WASHINGTON (CNN) - Senate Democrats said they were hopeful they had pulled off "a Christmas miracle" by gaining enough votes to pass a health care bill benefiting 9/11 rescue workers.
Long-time champion of the bill, Sen. Charles Schumer, D-New York, said in the past 48 hours Democrats had retooled the measure to gain Republican support. He said Democrats would introduce the bill after the last vote on the START nuclear arms treaty, which has occupied the Senate for several days.
"Barring a setback, we believe we're on the path to victory by the end of this week," Schumer said.
He said Majority Leader Harry Reid, D-Nevada, promised he would bring the bill to the floor.
"We don't know exactly when that will occur - that's often up to our Republican colleagues - but we're next," Schumer said.
The bill would provide more medical care for 9/11 rescue workers, many of whom sifted through the rubble of the World Trade Center looking for bodies, and who were exposed to harmful toxins.

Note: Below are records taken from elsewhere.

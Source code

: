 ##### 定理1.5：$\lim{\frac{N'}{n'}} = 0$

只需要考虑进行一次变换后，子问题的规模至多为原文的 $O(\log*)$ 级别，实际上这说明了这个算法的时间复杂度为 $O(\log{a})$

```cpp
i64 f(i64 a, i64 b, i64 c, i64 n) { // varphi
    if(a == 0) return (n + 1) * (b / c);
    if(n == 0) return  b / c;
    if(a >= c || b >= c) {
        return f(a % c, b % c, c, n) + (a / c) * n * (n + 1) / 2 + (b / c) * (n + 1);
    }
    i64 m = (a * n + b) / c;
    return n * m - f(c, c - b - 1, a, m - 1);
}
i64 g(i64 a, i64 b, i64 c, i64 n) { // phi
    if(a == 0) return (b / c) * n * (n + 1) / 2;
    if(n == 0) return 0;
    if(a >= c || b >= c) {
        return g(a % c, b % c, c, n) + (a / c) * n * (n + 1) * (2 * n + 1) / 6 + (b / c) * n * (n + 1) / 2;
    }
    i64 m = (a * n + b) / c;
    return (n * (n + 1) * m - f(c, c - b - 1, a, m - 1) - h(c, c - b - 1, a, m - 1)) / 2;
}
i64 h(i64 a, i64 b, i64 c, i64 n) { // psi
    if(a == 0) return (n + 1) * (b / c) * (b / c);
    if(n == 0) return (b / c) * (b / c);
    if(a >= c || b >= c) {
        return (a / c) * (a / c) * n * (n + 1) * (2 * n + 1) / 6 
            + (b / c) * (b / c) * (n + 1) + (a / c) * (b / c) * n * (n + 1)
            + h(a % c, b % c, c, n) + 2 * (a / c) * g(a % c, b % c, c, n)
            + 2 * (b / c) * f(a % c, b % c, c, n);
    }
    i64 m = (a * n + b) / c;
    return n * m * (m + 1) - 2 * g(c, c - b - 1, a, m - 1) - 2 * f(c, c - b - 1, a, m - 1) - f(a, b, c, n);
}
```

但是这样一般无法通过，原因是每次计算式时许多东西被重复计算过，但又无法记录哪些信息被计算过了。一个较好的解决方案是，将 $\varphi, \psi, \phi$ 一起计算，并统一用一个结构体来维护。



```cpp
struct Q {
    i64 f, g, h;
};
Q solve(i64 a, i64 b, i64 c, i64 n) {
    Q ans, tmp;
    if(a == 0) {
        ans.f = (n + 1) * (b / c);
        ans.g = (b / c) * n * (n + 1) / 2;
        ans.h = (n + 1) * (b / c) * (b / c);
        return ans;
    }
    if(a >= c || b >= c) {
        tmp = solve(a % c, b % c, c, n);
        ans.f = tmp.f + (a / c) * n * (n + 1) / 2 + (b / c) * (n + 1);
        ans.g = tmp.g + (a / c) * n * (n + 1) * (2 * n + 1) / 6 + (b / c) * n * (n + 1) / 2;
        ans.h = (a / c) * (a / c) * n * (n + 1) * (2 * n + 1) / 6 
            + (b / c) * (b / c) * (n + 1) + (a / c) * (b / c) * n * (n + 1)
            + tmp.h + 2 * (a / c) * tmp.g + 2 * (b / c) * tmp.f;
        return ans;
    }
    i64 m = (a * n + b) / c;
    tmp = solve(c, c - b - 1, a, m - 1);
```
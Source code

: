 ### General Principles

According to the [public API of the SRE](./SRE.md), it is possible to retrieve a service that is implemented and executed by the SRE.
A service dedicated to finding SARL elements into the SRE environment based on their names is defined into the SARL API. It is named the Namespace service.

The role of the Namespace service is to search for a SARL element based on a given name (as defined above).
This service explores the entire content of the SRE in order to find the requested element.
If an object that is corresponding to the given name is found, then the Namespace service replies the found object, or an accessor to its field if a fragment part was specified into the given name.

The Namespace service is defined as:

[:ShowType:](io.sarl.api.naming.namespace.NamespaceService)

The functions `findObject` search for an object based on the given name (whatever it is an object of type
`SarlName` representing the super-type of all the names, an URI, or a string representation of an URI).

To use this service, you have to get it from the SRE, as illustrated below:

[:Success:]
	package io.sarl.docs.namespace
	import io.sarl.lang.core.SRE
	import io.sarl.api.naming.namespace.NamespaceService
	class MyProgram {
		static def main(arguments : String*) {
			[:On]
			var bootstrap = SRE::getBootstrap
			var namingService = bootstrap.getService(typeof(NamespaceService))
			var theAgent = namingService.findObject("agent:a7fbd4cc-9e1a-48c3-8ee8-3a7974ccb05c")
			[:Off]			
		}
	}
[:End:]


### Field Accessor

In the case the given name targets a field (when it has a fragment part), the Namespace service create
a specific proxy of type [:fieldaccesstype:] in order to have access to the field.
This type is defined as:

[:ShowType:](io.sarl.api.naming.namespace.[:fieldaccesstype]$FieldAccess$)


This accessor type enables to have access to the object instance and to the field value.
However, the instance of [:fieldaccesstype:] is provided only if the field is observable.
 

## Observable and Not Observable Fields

Schumer joined fellow Democrat Kirsten Gillibrand, D-New York, who called the announcement "a Christmas miracle" for the bill, which in the past has failed to muster enough Republican support.

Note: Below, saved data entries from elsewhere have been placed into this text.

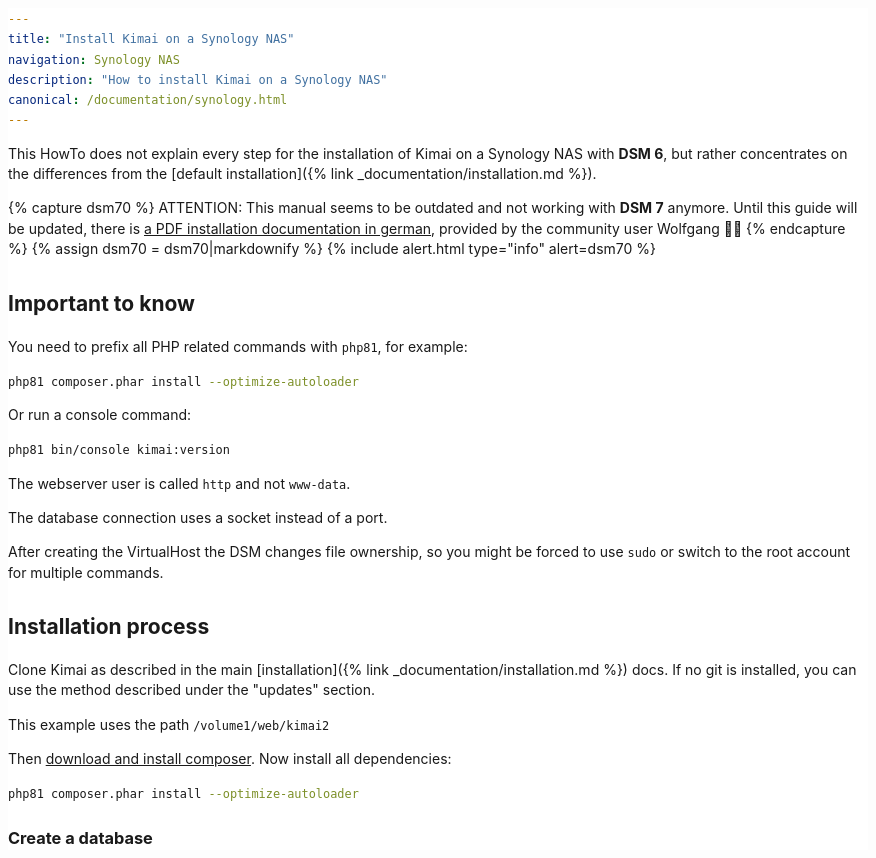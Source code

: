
 ```yaml
---
title: "Install Kimai on a Synology NAS"
navigation: Synology NAS
description: "How to install Kimai on a Synology NAS"
canonical: /documentation/synology.html
---
```


This HowTo does not explain every step for the installation of Kimai on a Synology NAS with **DSM 6**, 
but rather concentrates on the differences from the [default installation]({% link _documentation/installation.md %}).

{% capture dsm70 %}
ATTENTION: This manual seems to be outdated and not working with **DSM 7** anymore.
Until this guide will be updated, there is [a PDF installation documentation in german](/static/downloads/Installationsanleitung_Synology_DSM7_Kimai.pdf), provided by the community user Wolfgang 👍🏻
{% endcapture %}
{% assign dsm70 = dsm70|markdownify %}
{% include alert.html type="info" alert=dsm70 %}

## Important to know

You need to prefix all PHP related commands with `php81`, for example:
```bash
php81 composer.phar install --optimize-autoloader
```

Or run a console command:
```bash
php81 bin/console kimai:version
```

The webserver user is called `http` and not `www-data`.

The database connection uses a socket instead of a port.

After creating the VirtualHost the DSM changes file ownership, so you might be forced to use `sudo` or switch to the root account for multiple commands.  

## Installation process

Clone Kimai as described in the main [installation]({% link _documentation/installation.md %}) docs. 
If no git is installed, you can use the method described under the "updates" section. 

This example uses the path `/volume1/web/kimai2`

Then [download and install composer](https://getcomposer.org/download/). Now install all dependencies:
```bash
php81 composer.phar install --optimize-autoloader
```

### Create a database
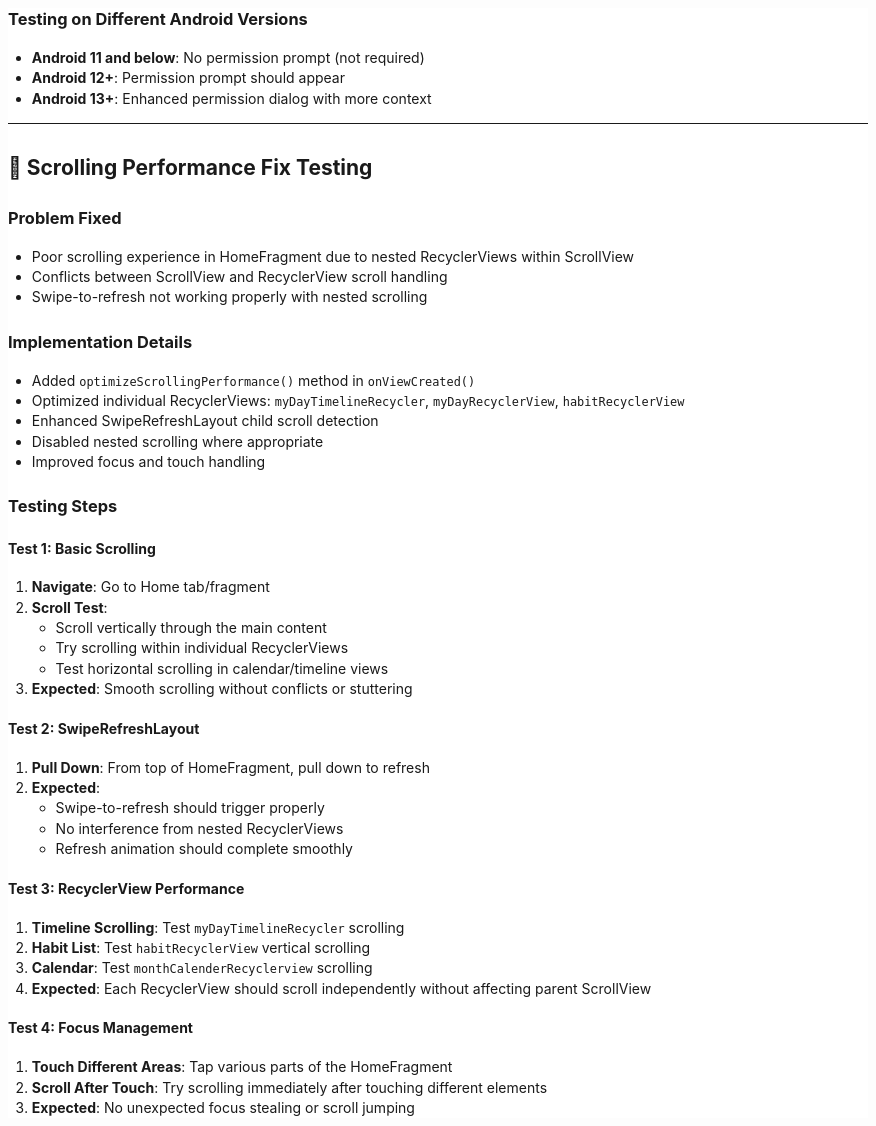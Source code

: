 ### Testing on Different Android Versions
- **Android 11 and below**: No permission prompt (not required)
- **Android 12+**: Permission prompt should appear
- **Android 13+**: Enhanced permission dialog with more context

---

## 📱 Scrolling Performance Fix Testing

### Problem Fixed
- Poor scrolling experience in HomeFragment due to nested RecyclerViews within ScrollView
- Conflicts between ScrollView and RecyclerView scroll handling
- Swipe-to-refresh not working properly with nested scrolling

### Implementation Details
- Added `optimizeScrollingPerformance()` method in `onViewCreated()`
- Optimized individual RecyclerViews: `myDayTimelineRecycler`, `myDayRecyclerView`, `habitRecyclerView`
- Enhanced SwipeRefreshLayout child scroll detection
- Disabled nested scrolling where appropriate
- Improved focus and touch handling

### Testing Steps

#### Test 1: Basic Scrolling
1. **Navigate**: Go to Home tab/fragment
2. **Scroll Test**: 
   - Scroll vertically through the main content
   - Try scrolling within individual RecyclerViews
   - Test horizontal scrolling in calendar/timeline views
3. **Expected**: Smooth scrolling without conflicts or stuttering

#### Test 2: SwipeRefreshLayout
1. **Pull Down**: From top of HomeFragment, pull down to refresh
2. **Expected**: 
   - Swipe-to-refresh should trigger properly
   - No interference from nested RecyclerViews
   - Refresh animation should complete smoothly

#### Test 3: RecyclerView Performance
1. **Timeline Scrolling**: Test `myDayTimelineRecycler` scrolling
2. **Habit List**: Test `habitRecyclerView` vertical scrolling
3. **Calendar**: Test `monthCalenderRecyclerview` scrolling
4. **Expected**: Each RecyclerView should scroll independently without affecting parent ScrollView

#### Test 4: Focus Management
1. **Touch Different Areas**: Tap various parts of the HomeFragment
2. **Scroll After Touch**: Try scrolling immediately after touching different elements
3. **Expected**: No unexpected focus stealing or scroll jumping
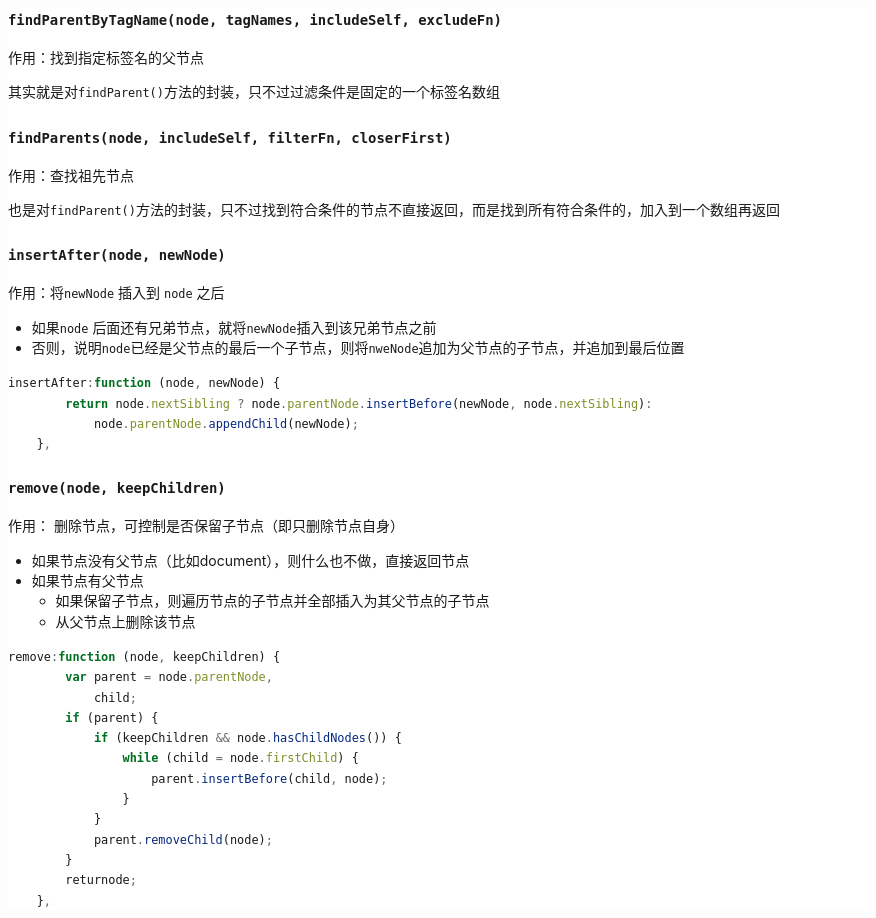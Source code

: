 

### `findParentByTagName(node, tagNames, includeSelf, excludeFn)`

作用：找到指定标签名的父节点

其实就是对`findParent()`方法的封装，只不过过滤条件是固定的一个标签名数组



### `findParents(node, includeSelf, filterFn, closerFirst)`

作用：查找祖先节点

也是对`findParent()`方法的封装，只不过找到符合条件的节点不直接返回，而是找到所有符合条件的，加入到一个数组再返回



### `insertAfter(node, newNode)`

作用：将`newNode` 插入到 `node` 之后

* 如果`node` 后面还有兄弟节点，就将`newNode`插入到该兄弟节点之前
* 否则，说明`node`已经是父节点的最后一个子节点，则将`nweNode`追加为父节点的子节点，并追加到最后位置

```javascript
insertAfter:function (node, newNode) {
        return node.nextSibling ? node.parentNode.insertBefore(newNode, node.nextSibling):
            node.parentNode.appendChild(newNode);
    },
```



### `remove(node, keepChildren)`

作用： 删除节点，可控制是否保留子节点（即只删除节点自身）

* 如果节点没有父节点（比如document），则什么也不做，直接返回节点
* 如果节点有父节点
  * 如果保留子节点，则遍历节点的子节点并全部插入为其父节点的子节点
  * 从父节点上删除该节点

```javascript
remove:function (node, keepChildren) {
        var parent = node.parentNode,
            child;
        if (parent) {
            if (keepChildren && node.hasChildNodes()) {
                while (child = node.firstChild) {
                    parent.insertBefore(child, node);
                }
            }
            parent.removeChild(node);
        }
        returnode;
    },
```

Gillibrand said the bill's sponsors changed the way the health care fund would be paid for and cut its total cost in response to Republican concerns.
Instead of coming with a $7.4 billion price tag, the bill will now cost $6.2 billion over 10 years, after a court settlement that benefited some of the responders.

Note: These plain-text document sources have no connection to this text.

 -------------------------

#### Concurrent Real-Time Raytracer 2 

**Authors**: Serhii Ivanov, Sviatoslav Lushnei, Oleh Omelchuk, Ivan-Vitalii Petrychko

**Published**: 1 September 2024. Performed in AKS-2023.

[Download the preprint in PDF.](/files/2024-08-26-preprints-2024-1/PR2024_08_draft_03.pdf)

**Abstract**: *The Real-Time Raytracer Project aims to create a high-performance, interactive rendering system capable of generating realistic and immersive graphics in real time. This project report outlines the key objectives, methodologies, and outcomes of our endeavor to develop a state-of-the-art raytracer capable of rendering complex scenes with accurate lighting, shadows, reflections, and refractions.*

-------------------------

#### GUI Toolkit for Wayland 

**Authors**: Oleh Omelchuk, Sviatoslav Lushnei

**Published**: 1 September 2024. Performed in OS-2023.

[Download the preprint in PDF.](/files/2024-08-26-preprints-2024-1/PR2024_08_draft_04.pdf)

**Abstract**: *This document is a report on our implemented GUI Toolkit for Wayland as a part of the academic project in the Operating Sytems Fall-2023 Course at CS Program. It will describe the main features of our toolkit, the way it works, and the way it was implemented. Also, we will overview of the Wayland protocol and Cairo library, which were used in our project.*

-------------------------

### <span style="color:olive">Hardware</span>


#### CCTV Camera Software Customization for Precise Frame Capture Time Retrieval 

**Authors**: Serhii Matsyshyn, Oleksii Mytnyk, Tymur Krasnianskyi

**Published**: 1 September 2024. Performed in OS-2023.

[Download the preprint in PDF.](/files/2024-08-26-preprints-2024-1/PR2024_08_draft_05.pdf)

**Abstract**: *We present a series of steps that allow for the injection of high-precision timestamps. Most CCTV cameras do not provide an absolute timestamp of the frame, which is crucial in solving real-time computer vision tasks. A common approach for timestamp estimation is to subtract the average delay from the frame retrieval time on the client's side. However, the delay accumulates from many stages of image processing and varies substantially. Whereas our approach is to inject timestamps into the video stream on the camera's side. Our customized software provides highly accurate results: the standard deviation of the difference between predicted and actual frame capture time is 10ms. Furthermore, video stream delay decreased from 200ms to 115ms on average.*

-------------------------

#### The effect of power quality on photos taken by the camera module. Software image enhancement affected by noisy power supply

The senators also changed how the bill will be funded. The $6.2 billion will come from a procurement fee on some foreign countries that trade with the U.S., the continuation of a fee on some travelers to the U.S. and a fee on visas for some companies.
Schumer admitted there were several hurdles to passing the bill, including perhaps the most daunting, convincing his House colleagues to remain in Washington to take up the bill after the Senate.
"I think there's going to be huge pressure on people not to go home until we do this," Schumer said. "We believe that they should stay to get the bill passed. We are going to get it done as quickly as possible."
Senators have a long to-do list to finish before breaking for Christmas. In addition to resolving the debate over the START treaty, they also need to pass a funding bill that would keep the federal government running into 2011.